#### [Directions for this task]
Records follow. Pull out every line that contains "agent".

#### [Data extracts]
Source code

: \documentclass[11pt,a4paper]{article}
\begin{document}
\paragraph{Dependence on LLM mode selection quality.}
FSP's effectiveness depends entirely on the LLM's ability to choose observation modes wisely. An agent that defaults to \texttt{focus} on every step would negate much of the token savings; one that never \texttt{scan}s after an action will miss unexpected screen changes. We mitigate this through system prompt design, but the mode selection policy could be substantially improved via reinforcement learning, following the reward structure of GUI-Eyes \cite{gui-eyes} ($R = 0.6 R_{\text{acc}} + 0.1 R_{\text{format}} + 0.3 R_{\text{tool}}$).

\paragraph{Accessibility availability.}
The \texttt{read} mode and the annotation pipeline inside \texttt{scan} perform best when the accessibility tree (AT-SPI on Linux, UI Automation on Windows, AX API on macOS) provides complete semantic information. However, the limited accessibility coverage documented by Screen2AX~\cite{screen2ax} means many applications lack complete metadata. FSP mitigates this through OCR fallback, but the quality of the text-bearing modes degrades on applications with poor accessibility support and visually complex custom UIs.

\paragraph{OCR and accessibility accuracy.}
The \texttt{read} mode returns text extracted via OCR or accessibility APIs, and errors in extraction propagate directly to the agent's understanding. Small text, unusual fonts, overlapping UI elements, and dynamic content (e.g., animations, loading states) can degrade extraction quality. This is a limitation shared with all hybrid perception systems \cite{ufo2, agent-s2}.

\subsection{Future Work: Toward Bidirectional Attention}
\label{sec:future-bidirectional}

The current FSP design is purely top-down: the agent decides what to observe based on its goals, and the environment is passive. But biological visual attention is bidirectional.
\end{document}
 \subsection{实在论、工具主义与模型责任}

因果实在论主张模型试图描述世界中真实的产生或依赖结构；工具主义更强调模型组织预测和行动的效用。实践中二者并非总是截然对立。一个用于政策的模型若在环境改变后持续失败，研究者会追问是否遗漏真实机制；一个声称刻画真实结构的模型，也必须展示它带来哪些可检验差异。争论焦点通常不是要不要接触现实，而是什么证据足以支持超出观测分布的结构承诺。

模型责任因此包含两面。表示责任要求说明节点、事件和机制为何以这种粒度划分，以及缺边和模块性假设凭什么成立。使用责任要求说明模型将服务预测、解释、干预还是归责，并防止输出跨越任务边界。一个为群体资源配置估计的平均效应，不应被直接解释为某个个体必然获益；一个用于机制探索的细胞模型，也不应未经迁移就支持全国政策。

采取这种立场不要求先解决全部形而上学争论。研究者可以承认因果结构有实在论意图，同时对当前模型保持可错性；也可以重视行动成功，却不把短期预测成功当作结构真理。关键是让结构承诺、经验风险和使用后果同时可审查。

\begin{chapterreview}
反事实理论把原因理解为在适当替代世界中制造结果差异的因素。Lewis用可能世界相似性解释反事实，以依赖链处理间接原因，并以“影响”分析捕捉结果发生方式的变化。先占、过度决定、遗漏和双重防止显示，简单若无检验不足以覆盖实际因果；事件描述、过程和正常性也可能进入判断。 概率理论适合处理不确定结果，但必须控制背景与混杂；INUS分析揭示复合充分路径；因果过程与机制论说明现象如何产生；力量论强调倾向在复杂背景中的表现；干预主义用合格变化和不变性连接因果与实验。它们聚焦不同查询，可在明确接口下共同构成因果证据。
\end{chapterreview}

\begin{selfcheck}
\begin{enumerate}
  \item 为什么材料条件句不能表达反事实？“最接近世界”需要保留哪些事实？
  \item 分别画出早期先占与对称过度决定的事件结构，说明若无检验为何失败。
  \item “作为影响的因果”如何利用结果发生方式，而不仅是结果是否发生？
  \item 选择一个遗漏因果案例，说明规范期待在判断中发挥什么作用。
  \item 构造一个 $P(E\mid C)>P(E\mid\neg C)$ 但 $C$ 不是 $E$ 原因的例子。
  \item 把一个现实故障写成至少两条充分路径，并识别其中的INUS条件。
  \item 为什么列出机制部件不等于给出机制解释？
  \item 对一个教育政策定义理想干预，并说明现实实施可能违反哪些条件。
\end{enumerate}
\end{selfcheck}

#### [Reply to the task]
FSP's effectiveness depends entirely on the LLM's ability to choose observation modes wisely. An agent that defaults to \texttt{focus} on every step would negate much of the token savings; one that never \texttt{scan}s after an action will miss unexpected screen changes. We mitigate this through system prompt design, but the mode selection policy could be substantially improved via reinforcement learning, following the reward structure of GUI-Eyes \cite{gui-eyes} ($R = 0.6 R_{\text{acc}} + 0.1 R_{\text{format}} + 0.3 R_{\text{tool}}$).
The \texttt{read} mode returns text extracted via OCR or accessibility APIs, and errors in extraction propagate directly to the agent's understanding. Small text, unusual fonts, overlapping UI elements, and dynamic content (e.g., animations, loading states) can degrade extraction quality. This is a limitation shared with all hybrid perception systems \cite{ufo2, agent-s2}.
The current FSP design is purely top-down: the agent decides what to observe based on its goals, and the environment is passive. But biological visual attention is bidirectional.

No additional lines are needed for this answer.